Disasters

published : 2023-09-08

Deadly Floods Devastate Central Greece and Neighboring Countries

At least 6 dead, 6 missing as floods overtake central Greece, floods also ravaged neighboring Bulgaria, Turkey

Widespread flooding in central Greece, taken with Nikon D850

Widespread flooding in central Greece has caused utter devastation, leaving at least six people dead, six missing, and dozens trapped.

Severe rainstorms have unleashed torrents of water, breaching dams, washing away roads and bridges, and even hurling cars into the sea.

Large areas are now without power and drinking water.

But Greece is not the only country affected by this catastrophic event; floods have also ravaged neighboring Bulgaria and Turkey.

In Turkey, a 53-year-old man who had been missing since the floods hit a campsite near the border with Bulgaria has been found dead, bringing the death toll in Turkey to eight.

In total, the floods have claimed the lives of 18 people across all three countries since the rains began on Tuesday.

Rescue teams in Greece are working tirelessly to save residents, with some villagers taking refuge on their rooftops to escape the rising floodwaters, which have reached over 6 feet in some areas.

The Greece Fire Service has deployed divers and swift water rescue specialists to assist in the operation.

A total of 110 people, including a baby, and one dog have been airlifted to safety so far, thanks to the efforts of ten helicopters.
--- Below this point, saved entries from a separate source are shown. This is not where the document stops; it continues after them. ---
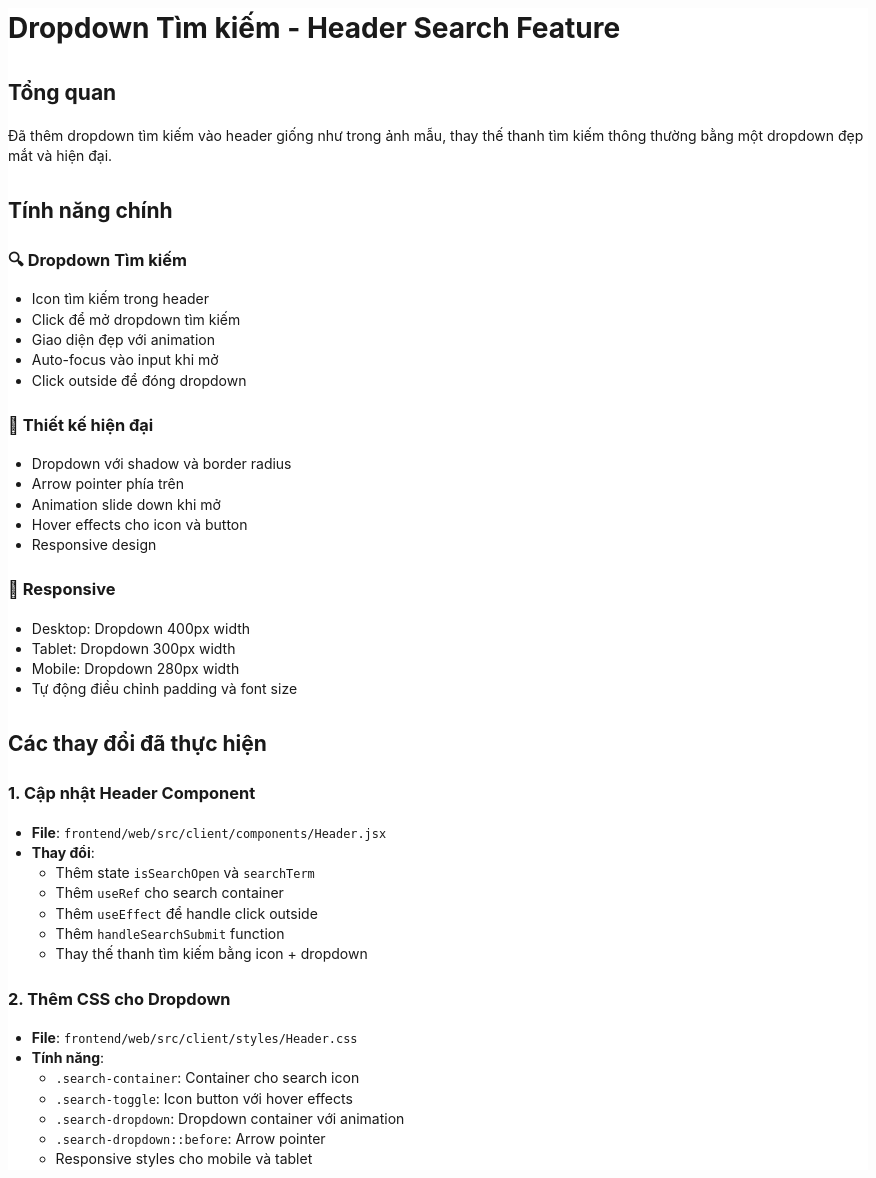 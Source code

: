 # Dropdown Tìm kiếm - Header Search Feature

## Tổng quan
Đã thêm dropdown tìm kiếm vào header giống như trong ảnh mẫu, thay thế thanh tìm kiếm thông thường bằng một dropdown đẹp mắt và hiện đại.

## Tính năng chính

### 🔍 **Dropdown Tìm kiếm**
- Icon tìm kiếm trong header
- Click để mở dropdown tìm kiếm
- Giao diện đẹp với animation
- Auto-focus vào input khi mở
- Click outside để đóng dropdown

### 🎨 **Thiết kế hiện đại**
- Dropdown với shadow và border radius
- Arrow pointer phía trên
- Animation slide down khi mở
- Hover effects cho icon và button
- Responsive design

### 📱 **Responsive**
- Desktop: Dropdown 400px width
- Tablet: Dropdown 300px width  
- Mobile: Dropdown 280px width
- Tự động điều chỉnh padding và font size

## Các thay đổi đã thực hiện

### 1. Cập nhật Header Component
- **File**: `frontend/web/src/client/components/Header.jsx`
- **Thay đổi**:
  - Thêm state `isSearchOpen` và `searchTerm`
  - Thêm `useRef` cho search container
  - Thêm `useEffect` để handle click outside
  - Thêm `handleSearchSubmit` function
  - Thay thế thanh tìm kiếm bằng icon + dropdown

### 2. Thêm CSS cho Dropdown
- **File**: `frontend/web/src/client/styles/Header.css`
- **Tính năng**:
  - `.search-container`: Container cho search icon
  - `.search-toggle`: Icon button với hover effects
  - `.search-dropdown`: Dropdown container với animation
  - `.search-dropdown::before`: Arrow pointer
  - Responsive styles cho mobile và tablet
Miraculously, some of those rescued had spent the night and most of Thursday stranded on their roofs without any food or water.

But the rescue efforts have faced challenges, as the helicopters were grounded earlier due to frequent lightning.
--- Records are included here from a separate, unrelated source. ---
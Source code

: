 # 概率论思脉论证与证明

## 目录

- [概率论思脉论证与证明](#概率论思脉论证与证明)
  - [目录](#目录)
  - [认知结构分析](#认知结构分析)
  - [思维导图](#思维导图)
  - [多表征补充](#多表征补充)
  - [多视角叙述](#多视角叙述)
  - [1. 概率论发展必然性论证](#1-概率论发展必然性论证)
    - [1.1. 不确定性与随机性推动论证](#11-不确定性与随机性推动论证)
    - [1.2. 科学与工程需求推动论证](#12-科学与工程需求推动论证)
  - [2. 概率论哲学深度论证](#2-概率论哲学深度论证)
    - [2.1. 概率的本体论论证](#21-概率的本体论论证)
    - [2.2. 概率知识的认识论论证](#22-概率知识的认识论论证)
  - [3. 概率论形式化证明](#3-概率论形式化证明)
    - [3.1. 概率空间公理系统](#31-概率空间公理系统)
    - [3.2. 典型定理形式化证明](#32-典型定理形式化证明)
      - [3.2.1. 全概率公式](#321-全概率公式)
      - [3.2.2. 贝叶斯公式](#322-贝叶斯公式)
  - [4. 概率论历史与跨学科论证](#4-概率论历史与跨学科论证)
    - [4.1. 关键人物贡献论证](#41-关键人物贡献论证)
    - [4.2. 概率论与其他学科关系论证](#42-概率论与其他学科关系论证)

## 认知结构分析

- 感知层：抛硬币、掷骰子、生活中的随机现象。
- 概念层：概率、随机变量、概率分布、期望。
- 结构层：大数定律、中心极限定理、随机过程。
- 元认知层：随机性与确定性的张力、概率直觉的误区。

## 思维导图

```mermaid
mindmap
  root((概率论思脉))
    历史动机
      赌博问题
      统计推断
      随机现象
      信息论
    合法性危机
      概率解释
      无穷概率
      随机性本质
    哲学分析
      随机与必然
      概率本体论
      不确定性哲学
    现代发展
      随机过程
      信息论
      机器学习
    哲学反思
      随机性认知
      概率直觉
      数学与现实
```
In Karditsa and Trikala, three villages have been completely cut off by floodwaters, with residents making desperate calls to radio stations to report collapsing homes and beg for rescue.
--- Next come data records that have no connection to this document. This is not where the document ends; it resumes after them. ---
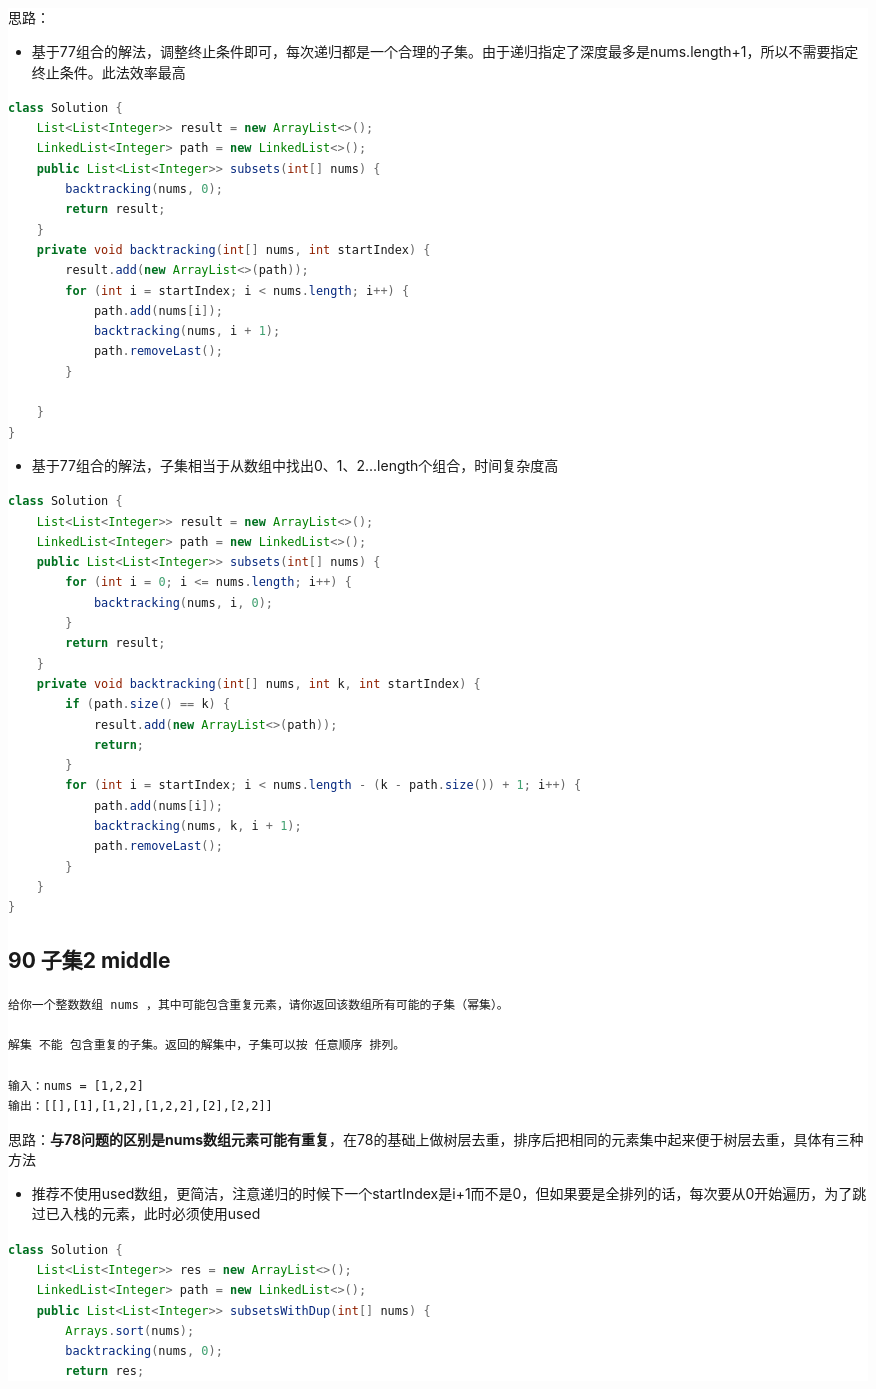 思路：
- 基于77组合的解法，调整终止条件即可，每次递归都是一个合理的子集。由于递归指定了深度最多是nums.length+1，所以不需要指定终止条件。此法效率最高
```java
class Solution {
    List<List<Integer>> result = new ArrayList<>();
    LinkedList<Integer> path = new LinkedList<>();
    public List<List<Integer>> subsets(int[] nums) {
        backtracking(nums, 0);
        return result;
    }
    private void backtracking(int[] nums, int startIndex) {
        result.add(new ArrayList<>(path));
        for (int i = startIndex; i < nums.length; i++) {
            path.add(nums[i]);
            backtracking(nums, i + 1);
            path.removeLast();
        }

    }
}
```
- 基于77组合的解法，子集相当于从数组中找出0、1、2...length个组合，时间复杂度高
```java
class Solution {
    List<List<Integer>> result = new ArrayList<>();
    LinkedList<Integer> path = new LinkedList<>();
    public List<List<Integer>> subsets(int[] nums) {
        for (int i = 0; i <= nums.length; i++) {
            backtracking(nums, i, 0);
        }
        return result;
    }
    private void backtracking(int[] nums, int k, int startIndex) {
        if (path.size() == k) {
            result.add(new ArrayList<>(path));
            return;
        }
        for (int i = startIndex; i < nums.length - (k - path.size()) + 1; i++) {
            path.add(nums[i]);
            backtracking(nums, k, i + 1);
            path.removeLast();
        }
    }
}
```
## 90 子集2 middle
```
给你一个整数数组 nums ，其中可能包含重复元素，请你返回该数组所有可能的子集（幂集）。

解集 不能 包含重复的子集。返回的解集中，子集可以按 任意顺序 排列。

输入：nums = [1,2,2]
输出：[[],[1],[1,2],[1,2,2],[2],[2,2]]
```
思路：**与78问题的区别是nums数组元素可能有重复**，在78的基础上做树层去重，排序后把相同的元素集中起来便于树层去重，具体有三种方法
- 推荐不使用used数组，更简洁，注意递归的时候下一个startIndex是i+1而不是0，但如果要是全排列的话，每次要从0开始遍历，为了跳过已入栈的元素，此时必须使用used
```java
class Solution {
    List<List<Integer>> res = new ArrayList<>();
    LinkedList<Integer> path = new LinkedList<>();
    public List<List<Integer>> subsetsWithDup(int[] nums) {
        Arrays.sort(nums);
        backtracking(nums, 0);
        return res;
```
Rescue team airlifting stranded residents from rooftops, taken with Canon EOS R5

Meanwhile, in the area under Mount Pilion, around 200 people, including foreign tourists, had to be evacuated by sea after roads were washed away or blocked by rockfalls.

Tragically, the body of a man who had been missing for a day was found in a stream, while the bodies of two women were discovered in a village in the Karditsa area, bringing the death toll in Greece to six since Tuesday.

Greece's Minister for Climate Crisis and Civil Protection, Vassilis Kikilias, has vowed that the rescue effort will continue throughout the night.

Rescuers, armed with boats and other resources, are determined to reach every house and evacuate trapped individuals in the cut-off villages.

In addition to the rescue efforts, the army and civil protection personnel will distribute over 3,000 meals and bottled water to 24 villages in the Karditsa and Trikala regions.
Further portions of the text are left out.